### [What needs to be done]
Lift every line from the entries that includes the word "Appendix".
Listed entries Start Marker
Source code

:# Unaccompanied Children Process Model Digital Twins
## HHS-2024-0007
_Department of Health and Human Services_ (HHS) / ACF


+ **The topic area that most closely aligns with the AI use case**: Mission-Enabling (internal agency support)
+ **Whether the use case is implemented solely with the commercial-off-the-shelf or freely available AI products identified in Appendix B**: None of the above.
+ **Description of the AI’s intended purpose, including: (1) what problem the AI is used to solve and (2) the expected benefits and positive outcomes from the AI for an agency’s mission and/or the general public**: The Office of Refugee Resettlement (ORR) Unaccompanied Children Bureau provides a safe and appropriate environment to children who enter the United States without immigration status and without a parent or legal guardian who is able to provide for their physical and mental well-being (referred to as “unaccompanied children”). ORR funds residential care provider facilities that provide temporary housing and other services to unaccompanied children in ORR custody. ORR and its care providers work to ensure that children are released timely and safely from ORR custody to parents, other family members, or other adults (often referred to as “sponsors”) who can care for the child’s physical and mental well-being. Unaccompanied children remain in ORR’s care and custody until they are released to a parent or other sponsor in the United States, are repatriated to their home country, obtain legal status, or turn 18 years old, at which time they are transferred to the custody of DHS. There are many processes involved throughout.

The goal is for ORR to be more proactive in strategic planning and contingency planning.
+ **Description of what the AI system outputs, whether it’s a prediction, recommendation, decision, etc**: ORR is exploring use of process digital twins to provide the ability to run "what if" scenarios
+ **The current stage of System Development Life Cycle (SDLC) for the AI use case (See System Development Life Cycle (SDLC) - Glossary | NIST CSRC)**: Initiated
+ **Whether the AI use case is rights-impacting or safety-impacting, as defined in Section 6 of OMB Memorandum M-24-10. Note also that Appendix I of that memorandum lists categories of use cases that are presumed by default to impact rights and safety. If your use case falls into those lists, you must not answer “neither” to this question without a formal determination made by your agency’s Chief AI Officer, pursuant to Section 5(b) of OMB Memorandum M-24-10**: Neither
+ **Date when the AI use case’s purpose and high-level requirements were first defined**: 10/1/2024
Listed entries End Marker
### [Solution for this problem]
+ **Whether the use case is implemented solely with the commercial-off-the-shelf or freely available AI products identified in Appendix B**: None of the above.
+ **Whether the AI use case is rights-impacting or safety-impacting, as defined in Section 6 of OMB Memorandum M-24-10. Note also that Appendix I of that memorandum lists categories of use cases that are presumed by default to impact rights and safety. If your use case falls into those lists, you must not answer “neither” to this question without a formal determination made by your agency’s Chief AI Officer, pursuant to Section 5(b) of OMB Memorandum M-24-10**: Neither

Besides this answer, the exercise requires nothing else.